VIGESIMO PRIMER DOMINGO DEL TIEMPO ORDINARIO

(26 de agosto de 2018)

Padre Joaquín Rodríguez

Queridos hermanos:

Terminamos hoy, en el evangelio de la Misa, la exposición y meditación sobre el “discurso del pan de vida”. Cinco domingos nos ha llevado recorrer suscintamente este gran tema, central en la vida y celebración de la Iglesia, que es la Eucaristía, “fuente y cumbre” en la vida del Pueblo peregrino de Dios. Hoy son los discípulos los que encuentran inaceptable el modo de hablar de Jesús y es Simón Pedro quien, inspirado, asume el liderazgo de “entrega y abandono confiado al camino de Jesús”.

El discurso del pan de la vida termina con una opción: aceptar o no las palabras de Cristo, seguirlo o dejarlo (Juan 6, 60-69). -La libertad en que Jesús deja a los discípulos para decidirse recuerda la actuación de Josué en la asamblea de Siquén (Josué 24, 1-2ª. 15-17. 18b); la fe es una gracia de Dios con la que se puede cooperar, pero no imponer.

Cada vez que se nos presenta el cuerpo de Cristo en la comunión hemos de decir con fe AMEN, movidos por el Espíritu Santo. -Responder Amén al final de las oraciones presidenciales de nuestra Liturgia y añadirla al final de las oraciones comunes, individual o comunitariamente, significa que afirmamos todo lo anterior; es decir Sí, Así es, reafirmo todo lo anterior, me comprometo.

En fin, es una corta palabra con un significado fuerte e infinito en el sentido de plenitud. -Jesucristo es el Amén de Dios (II Corintios 1, 20) nos enseña el apóstol san Pablo; en El todo es un Sí; así como lo es en su Madre María, quien con su Sí, “Hágase”, dio entrada en el mundo a la Palabra hecha carne.

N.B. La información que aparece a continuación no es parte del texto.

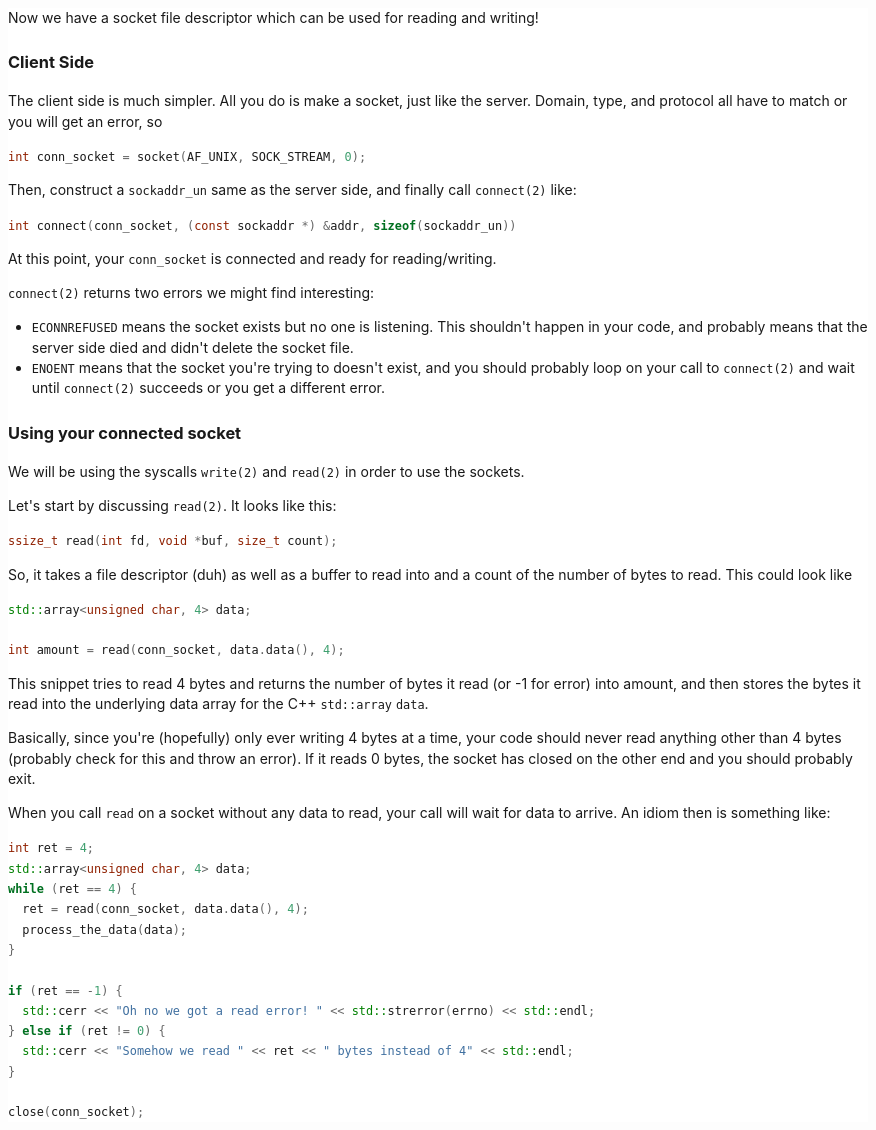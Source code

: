 Now we have a socket file descriptor which can be used for reading and writing!

### Client Side

The client side is much simpler. All you do is make a socket, just like the server. Domain, type, and protocol all have to match or you will get an error, so

```c
int conn_socket = socket(AF_UNIX, SOCK_STREAM, 0);
```

Then, construct a `sockaddr_un` same as the server side, and finally call
`connect(2)` like:

```c
int connect(conn_socket, (const sockaddr *) &addr, sizeof(sockaddr_un))
```

At this point, your `conn_socket` is connected and ready for reading/writing.

`connect(2)` returns two errors we might find interesting:
+ `ECONNREFUSED` means the socket exists but no one is listening. This shouldn't happen in your code, and probably means that the server side died and didn't delete the socket file.
+ `ENOENT` means that the socket you're trying to doesn't exist, and you should probably loop on your call to `connect(2)` and wait until `connect(2)` succeeds or you get a different error.

### Using your connected socket
We will be using the syscalls `write(2)` and `read(2)` in order to use
the sockets.

Let's start by discussing `read(2)`. It looks like this:
```c
ssize_t read(int fd, void *buf, size_t count);
```

So, it takes a file descriptor (duh) as well as a buffer to read into and a count of the number of bytes to read. This could look like

```cpp
std::array<unsigned char, 4> data;

int amount = read(conn_socket, data.data(), 4);
```

This snippet tries to read 4 bytes and returns the number of bytes it read (or -1 for error) into amount, and then stores the bytes it read into the underlying data array for the C++ `std::array` `data`.

Basically, since you're (hopefully) only ever writing 4 bytes at a time, your code should never read anything other than 4 bytes (probably check for this and throw an error). If it reads 0 bytes, the socket has closed on the other end and you should probably exit.

When you call `read` on a socket without any data to read, your call will wait
for data to arrive. An idiom then is something like:

```cpp
int ret = 4;
std::array<unsigned char, 4> data;
while (ret == 4) {
  ret = read(conn_socket, data.data(), 4);
  process_the_data(data);
}

if (ret == -1) {
  std::cerr << "Oh no we got a read error! " << std::strerror(errno) << std::endl;
} else if (ret != 0) {
  std::cerr << "Somehow we read " << ret << " bytes instead of 4" << std::endl;
}

close(conn_socket);
```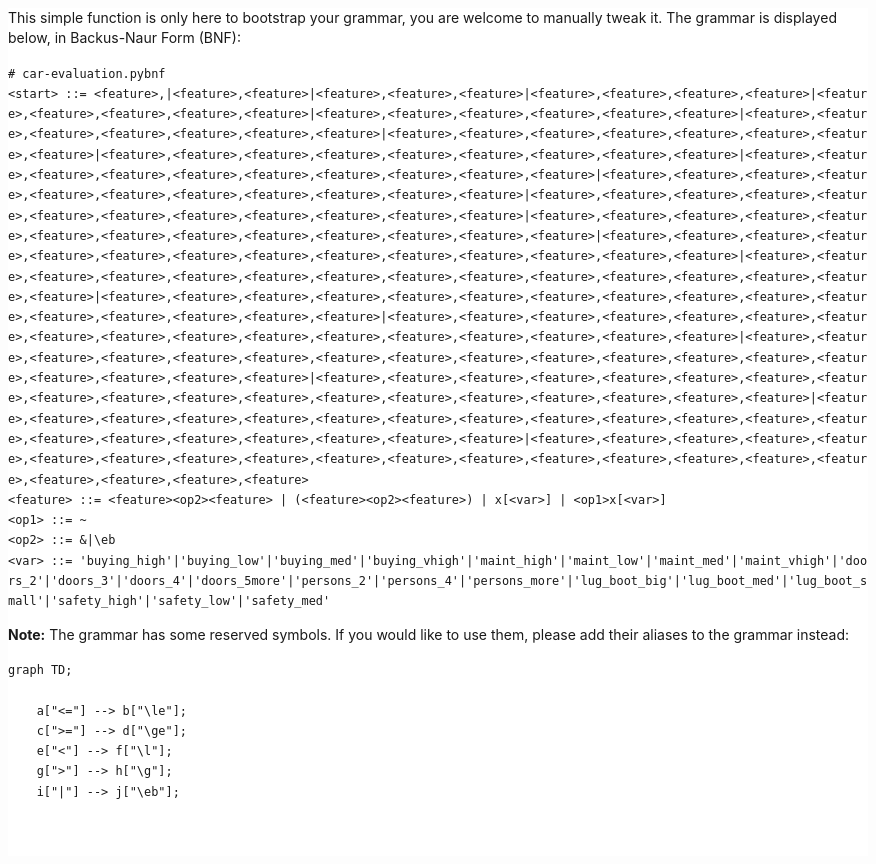 This simple function is only here to bootstrap your grammar, you are welcome to manually tweak it. The grammar is displayed below, in Backus-Naur Form (BNF):

```BNF
# car-evaluation.pybnf
<start> ::= <feature>,|<feature>,<feature>|<feature>,<feature>,<feature>|<feature>,<feature>,<feature>,<feature>|<feature>,<feature>,<feature>,<feature>,<feature>|<feature>,<feature>,<feature>,<feature>,<feature>,<feature>|<feature>,<feature>,<feature>,<feature>,<feature>,<feature>,<feature>|<feature>,<feature>,<feature>,<feature>,<feature>,<feature>,<feature>,<feature>|<feature>,<feature>,<feature>,<feature>,<feature>,<feature>,<feature>,<feature>,<feature>|<feature>,<feature>,<feature>,<feature>,<feature>,<feature>,<feature>,<feature>,<feature>,<feature>|<feature>,<feature>,<feature>,<feature>,<feature>,<feature>,<feature>,<feature>,<feature>,<feature>,<feature>|<feature>,<feature>,<feature>,<feature>,<feature>,<feature>,<feature>,<feature>,<feature>,<feature>,<feature>,<feature>|<feature>,<feature>,<feature>,<feature>,<feature>,<feature>,<feature>,<feature>,<feature>,<feature>,<feature>,<feature>,<feature>|<feature>,<feature>,<feature>,<feature>,<feature>,<feature>,<feature>,<feature>,<feature>,<feature>,<feature>,<feature>,<feature>,<feature>|<feature>,<feature>,<feature>,<feature>,<feature>,<feature>,<feature>,<feature>,<feature>,<feature>,<feature>,<feature>,<feature>,<feature>,<feature>|<feature>,<feature>,<feature>,<feature>,<feature>,<feature>,<feature>,<feature>,<feature>,<feature>,<feature>,<feature>,<feature>,<feature>,<feature>,<feature>|<feature>,<feature>,<feature>,<feature>,<feature>,<feature>,<feature>,<feature>,<feature>,<feature>,<feature>,<feature>,<feature>,<feature>,<feature>,<feature>,<feature>|<feature>,<feature>,<feature>,<feature>,<feature>,<feature>,<feature>,<feature>,<feature>,<feature>,<feature>,<feature>,<feature>,<feature>,<feature>,<feature>,<feature>,<feature>|<feature>,<feature>,<feature>,<feature>,<feature>,<feature>,<feature>,<feature>,<feature>,<feature>,<feature>,<feature>,<feature>,<feature>,<feature>,<feature>,<feature>,<feature>,<feature>|<feature>,<feature>,<feature>,<feature>,<feature>,<feature>,<feature>,<feature>,<feature>,<feature>,<feature>,<feature>,<feature>,<feature>,<feature>,<feature>,<feature>,<feature>,<feature>,<feature>|<feature>,<feature>,<feature>,<feature>,<feature>,<feature>,<feature>,<feature>,<feature>,<feature>,<feature>,<feature>,<feature>,<feature>,<feature>,<feature>,<feature>,<feature>,<feature>,<feature>,<feature>
<feature> ::= <feature><op2><feature> | (<feature><op2><feature>) | x[<var>] | <op1>x[<var>]
<op1> ::= ~
<op2> ::= &|\eb
<var> ::= 'buying_high'|'buying_low'|'buying_med'|'buying_vhigh'|'maint_high'|'maint_low'|'maint_med'|'maint_vhigh'|'doors_2'|'doors_3'|'doors_4'|'doors_5more'|'persons_2'|'persons_4'|'persons_more'|'lug_boot_big'|'lug_boot_med'|'lug_boot_small'|'safety_high'|'safety_low'|'safety_med'
```

**Note:**
The grammar has some reserved symbols. If you would like to use them, please add their aliases to the grammar instead:

```mermaid
graph TD;

    a["<="] --> b["\le"];
    c[">="] --> d["\ge"];
    e["<"] --> f["\l"];
    g[">"] --> h["\g"];
    i["|"] --> j["\eb"];
    
```

<br>


[Github Issues]: https://github.com/miguelrabuge/fedora/issues
[examples]: https://github.com/miguelrabuge/fedora/tree/main/fedora
[PyPI]: https://pypi.org/project/fedora-framework/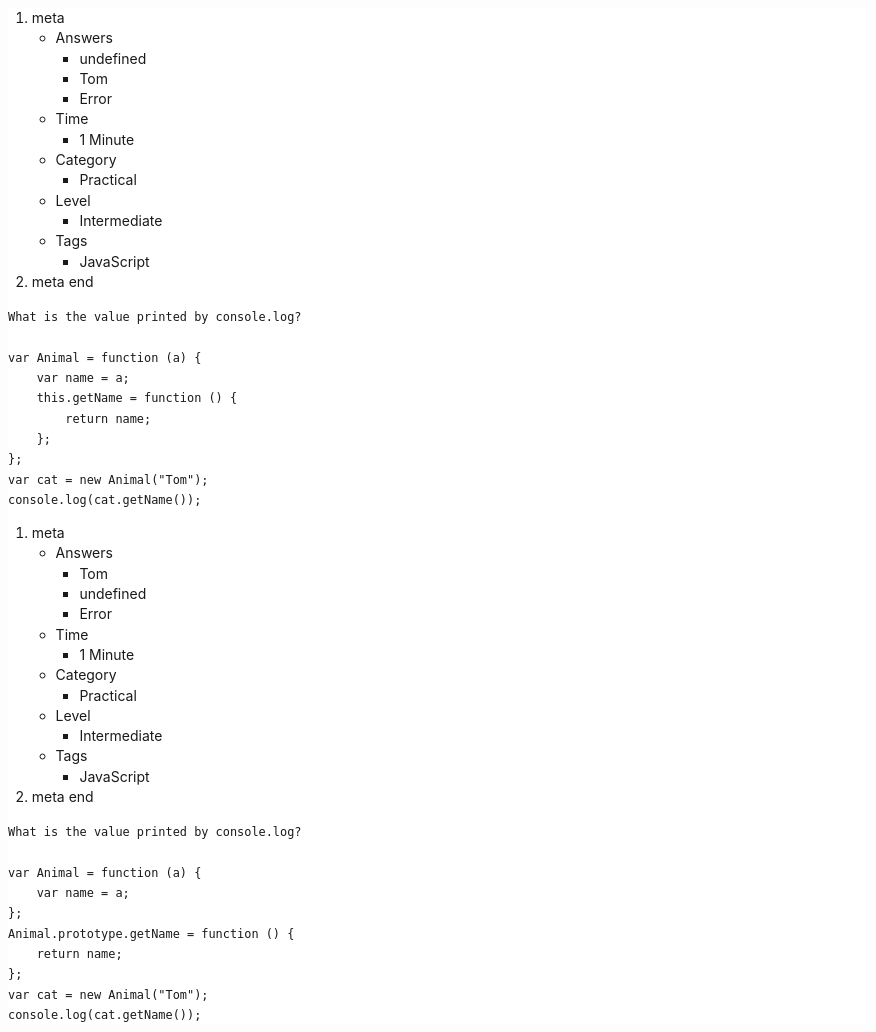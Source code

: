 1. meta
    * Answers
        * undefined
        * Tom
        * Error
    * Time
        * 1 Minute
    * Category
        * Practical
    * Level
        * Intermediate
    * Tags
        * JavaScript
2. meta end


```
What is the value printed by console.log?

var Animal = function (a) {
    var name = a;
    this.getName = function () {
        return name;
    };
};
var cat = new Animal("Tom");
console.log(cat.getName());
```

1. meta
    * Answers
        * Tom
        * undefined
        * Error
    * Time
        * 1 Minute
    * Category
        * Practical
    * Level
        * Intermediate
    * Tags
        * JavaScript
2. meta end


```
What is the value printed by console.log?

var Animal = function (a) {
    var name = a;
};
Animal.prototype.getName = function () {
    return name;
};
var cat = new Animal("Tom");
console.log(cat.getName());
```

Por último, en su carta a los Efesios (5, 21-32), san Pablo nos muestra el mensaje que encierra la relación matrimonial con la entrega mutua de los esposos; plan de Dios que ahora se ha revelado al contemplarse la relación de Cristo con la Iglesia. Para todos ha de servir de norma suprema el amor sacrificial de Jesucristo; amor que, en el matrimonio cristiano, elevado a Sacramento, se muestra en el esplendor de la “entrega y renuncia” de donación de los esposos.

En el matrimonio la “donación de sí mismo” es libre y voluntaria, pero no opcional; es en realidad una “opción radical” capaz de crear un “vínculo indisoluble” hasta la muerte. En la relación que, en la Eucaristía, establecemos con Cristo, aceptamos una invitación exclusiva y generosa del Señor, y la respuesta libre del discípulo “llamado” radicaliza su vida al Amor; Amor de Dios y Amor que se ha encarnado en Cristo. El “duro” lenguaje, difícil de ser aceptado se convierte así en un “punto de no retorno” en el camino del seguimiento y, por tanto, en el camino y la vida hacia la plenitud del Amor. –“Señor, ¿a quién vamos a acudir? Tú tienes palabras de vida eterna; nosotros creemos. Y sabemos que tú eres el Santo consagrado por Dios”.